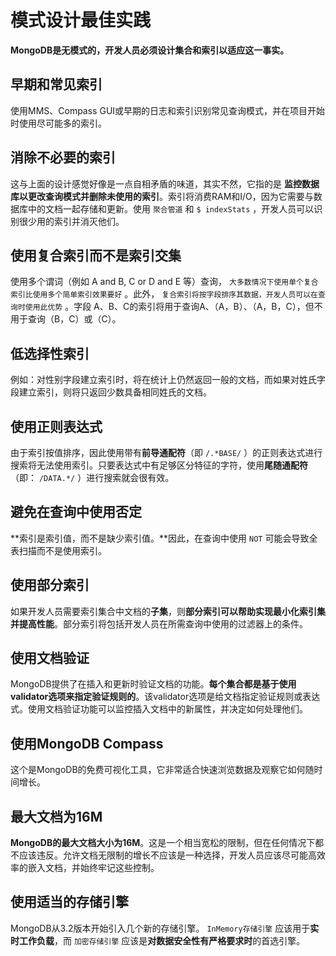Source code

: # 模式设计最佳实践

**MongoDB是无模式的，开发人员必须设计集合和索引以适应这一事实。**

## 早期和常见索引

使用MMS、Compass GUI或早期的日志和索引识别常见查询模式，并在项目开始时使用尽可能多的索引。

## 消除不必要的索引

这与上面的设计感觉好像是一点自相矛盾的味道，其实不然，它指的是 **监控数据库以更改查询模式并删除未使用的索引**。索引将消费RAM和I/O，因为它需要与数据库中的文档一起存储和更新。使用 `聚合管道` 和 `$ indexStats` ，开发人员可以识别很少用的索引并消灭他们。

## 使用复合索引而不是索引交集

使用多个谓词（例如 A and B, C or D and E 等）查询， `大多数情况下使用单个复合索引比使用多个简单索引效果要好` 。此外， `复合索引将按字段排序其数据，开发人员可以在查询时使用此优势` 。字段 A、B、C的索引将用于查询A、（A，B）、（A，B，C），但不用于查询（B，C）或（C）。

## 低选择性索引

例如：对性别字段建立索引时，将在统计上仍然返回一般的文档，而如果对姓氏字段建立索引，则将只返回少数具备相同姓氏的文档。

## 使用正则表达式

由于索引按值排序，因此使用带有**前导通配符**（即 `/.*BASE/` ）的正则表达式进行搜索将无法使用索引。只要表达式中有足够区分特征的字符，使用**尾随通配符**（即： `/DATA.*/` ）进行搜索就会很有效。

## 避免在查询中使用否定

**索引是索引值，而不是缺少索引值。**因此，在查询中使用 `NOT` 可能会导致全表扫描而不是使用索引。

## 使用部分索引

如果开发人员需要索引集合中文档的**子集**，则**部分索引可以帮助实现最小化索引集并提高性能**。部分索引将包括开发人员在所需查询中使用的过滤器上的条件。

## 使用文档验证

MongoDB提供了在插入和更新时验证文档的功能。**每个集合都是基于使用validator选项来指定验证规则的**。该validator选项是给文档指定验证规则或表达式。使用文档验证功能可以监控插入文档中的新属性，并决定如何处理他们。

## 使用MongoDB Compass

这个是MongoDB的免费可视化工具，它非常适合快速浏览数据及观察它如何随时间增长。

## 最大文档为16M

**MongoDB的最大文档大小为16M**。这是一个相当宽松的限制，但在任何情况下都不应该违反。允许文档无限制的增长不应该是一种选择，开发人员应该尽可能高效率的嵌入文档，并始终牢记这些控制。

## 使用适当的存储引擎

MongoDB从3.2版本开始引入几个新的存储引擎。 `InMemory存储引擎` 应该用于**实时工作负载**，而 `加密存储引擎` 应该是**对数据安全性有严格要求时**的首选引擎。
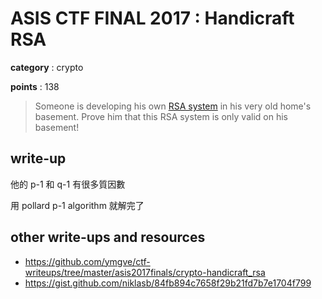 # ASIS CTF FINAL 2017 : Handicraft RSA

**category** : crypto

**points** : 138

> Someone is developing his own [RSA system](https://asisctf.com/tasks/handicraft_rsa_e160ccfa45d529db2de93e3f4ac76abf99683277) in his very old home's basement. Prove him that this RSA system is only valid on his basement!

## write-up

他的 p-1 和 q-1 有很多質因數

用 pollard p-1 algorithm 就解完了

## other write-ups and resources

* https://github.com/ymgve/ctf-writeups/tree/master/asis2017finals/crypto-handicraft_rsa
* https://gist.github.com/niklasb/84fb894c7658f29b21fd7b7e1704f799
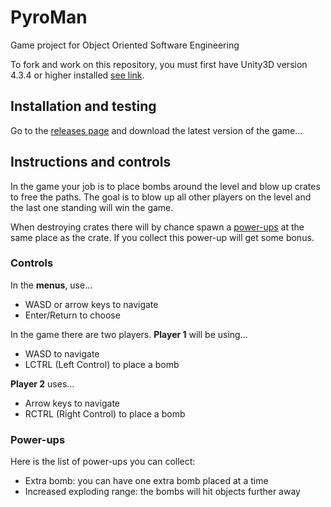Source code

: PyroMan
============

Game project for Object Oriented Software Engineering

To fork and work on this repository, you must first have Unity3D version 4.3.4 or higher
installed [see link](http://unity3d.com/unity/download).

## Installation and testing ##
Go to the [releases page](https://github.com/Martichoras/OOSE_Project/releases) and download the latest version of the game...

## Instructions and controls ##
In the game your job is to place bombs around the level and blow up crates to free the paths. The goal is to blow up all other players on the level and the last one standing will win the game.

When destroying crates there will by chance spawn a [power-ups](#power-ups) at the same place as the crate. If you collect this power-up will get some bonus.

<a name="controls"></a>
### Controls ###
In the **menus**, use...

* WASD or arrow keys to navigate
* Enter/Return to choose

In the game there are two players. **Player 1** will be using...

* WASD to navigate
* LCTRL (Left Control) to place a bomb

**Player 2** uses...

* Arrow keys to navigate
* RCTRL (Right Control) to place a bomb

<a name="power-ups"></a>
### Power-ups ###
Here is the list of power-ups you can collect:

* Extra bomb: you can have one extra bomb placed at a time
* Increased exploding range: the bombs will hit objects further away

***

■ TASK DETAILS ■
Report every line in the data above in which the word "players" appears.

■ COMPLETED EXERCISE ■
In the game your job is to place bombs around the level and blow up crates to free the paths. The goal is to blow up all other players on the level and the last one standing will win the game.
In the game there are two players. **Player 1** will be using...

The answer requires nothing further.